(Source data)
──────────
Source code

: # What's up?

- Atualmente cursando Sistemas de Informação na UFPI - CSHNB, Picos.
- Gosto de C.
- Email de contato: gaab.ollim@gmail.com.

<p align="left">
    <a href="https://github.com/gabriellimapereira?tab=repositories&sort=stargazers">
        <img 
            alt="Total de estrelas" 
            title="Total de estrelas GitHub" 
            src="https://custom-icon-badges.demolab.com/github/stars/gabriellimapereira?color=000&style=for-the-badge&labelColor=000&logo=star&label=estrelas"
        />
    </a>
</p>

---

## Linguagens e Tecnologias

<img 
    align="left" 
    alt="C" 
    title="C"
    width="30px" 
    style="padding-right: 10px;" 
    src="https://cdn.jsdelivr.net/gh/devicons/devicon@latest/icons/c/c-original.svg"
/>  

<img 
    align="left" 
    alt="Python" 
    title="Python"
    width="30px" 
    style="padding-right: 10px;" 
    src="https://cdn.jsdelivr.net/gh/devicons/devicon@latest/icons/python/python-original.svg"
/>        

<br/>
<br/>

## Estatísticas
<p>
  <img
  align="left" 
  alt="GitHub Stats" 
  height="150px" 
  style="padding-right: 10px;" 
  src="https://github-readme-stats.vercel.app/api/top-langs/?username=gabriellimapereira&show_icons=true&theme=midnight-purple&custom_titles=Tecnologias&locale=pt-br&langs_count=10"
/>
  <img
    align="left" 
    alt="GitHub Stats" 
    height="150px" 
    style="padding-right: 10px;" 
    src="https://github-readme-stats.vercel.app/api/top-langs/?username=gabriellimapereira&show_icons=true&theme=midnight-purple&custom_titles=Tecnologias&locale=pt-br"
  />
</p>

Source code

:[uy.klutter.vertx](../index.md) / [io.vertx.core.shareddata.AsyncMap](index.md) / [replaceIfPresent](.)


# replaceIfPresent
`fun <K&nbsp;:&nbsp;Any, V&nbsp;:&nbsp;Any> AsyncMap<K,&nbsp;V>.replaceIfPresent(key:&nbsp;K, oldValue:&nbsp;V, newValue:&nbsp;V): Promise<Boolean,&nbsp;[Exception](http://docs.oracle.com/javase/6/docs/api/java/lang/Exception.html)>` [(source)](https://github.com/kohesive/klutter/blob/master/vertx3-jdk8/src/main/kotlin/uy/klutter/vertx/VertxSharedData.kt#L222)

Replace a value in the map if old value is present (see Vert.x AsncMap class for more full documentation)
──────────
### Work instructions
Output all the lines above. Keep each one exact.

### Solution to the exercise
Source code

: # What's up?

- Atualmente cursando Sistemas de Informação na UFPI - CSHNB, Picos.
- Gosto de C.
- Email de contato: gaab.ollim@gmail.com.

<p align="left">
    <a href="https://github.com/gabriellimapereira?tab=repositories&sort=stargazers">
        <img 
            alt="Total de estrelas" 
            title="Total de estrelas GitHub" 
            src="https://custom-icon-badges.demolab.com/github/stars/gabriellimapereira?color=000&style=for-the-badge&labelColor=000&logo=star&label=estrelas"
        />
    </a>
</p>

---

## Linguagens e Tecnologias

<img 
    align="left" 
    alt="C" 
    title="C"
    width="30px" 
    style="padding-right: 10px;" 
    src="https://cdn.jsdelivr.net/gh/devicons/devicon@latest/icons/c/c-original.svg"
/>  

<img 
    align="left" 
    alt="Python" 
    title="Python"
    width="30px" 
    style="padding-right: 10px;" 
    src="https://cdn.jsdelivr.net/gh/devicons/devicon@latest/icons/python/python-original.svg"
/>        

<br/>
<br/>

## Estatísticas
<p>
  <img
  align="left" 
  alt="GitHub Stats" 
  height="150px" 
  style="padding-right: 10px;" 
  src="https://github-readme-stats.vercel.app/api/top-langs/?username=gabriellimapereira&show_icons=true&theme=midnight-purple&custom_titles=Tecnologias&locale=pt-br&langs_count=10"
/>
  <img
    align="left" 
    alt="GitHub Stats" 
    height="150px" 
    style="padding-right: 10px;" 
    src="https://github-readme-stats.vercel.app/api/top-langs/?username=gabriellimapereira&show_icons=true&theme=midnight-purple&custom_titles=Tecnologias&locale=pt-br"
  />
</p>

Source code

:[uy.klutter.vertx](../index.md) / [io.vertx.core.shareddata.AsyncMap](index.md) / [replaceIfPresent](.)


# replaceIfPresent
`fun <K&nbsp;:&nbsp;Any, V&nbsp;:&nbsp;Any> AsyncMap<K,&nbsp;V>.replaceIfPresent(key:&nbsp;K, oldValue:&nbsp;V, newValue:&nbsp;V): Promise<Boolean,&nbsp;[Exception](http://docs.oracle.com/javase/6/docs/api/java/lang/Exception.html)>` [(source)](https://github.com/kohesive/klutter/blob/master/vertx3-jdk8/src/main/kotlin/uy/klutter/vertx/VertxSharedData.kt#L222)

Replace a value in the map if old value is present (see Vert.x AsncMap class for more full documentation)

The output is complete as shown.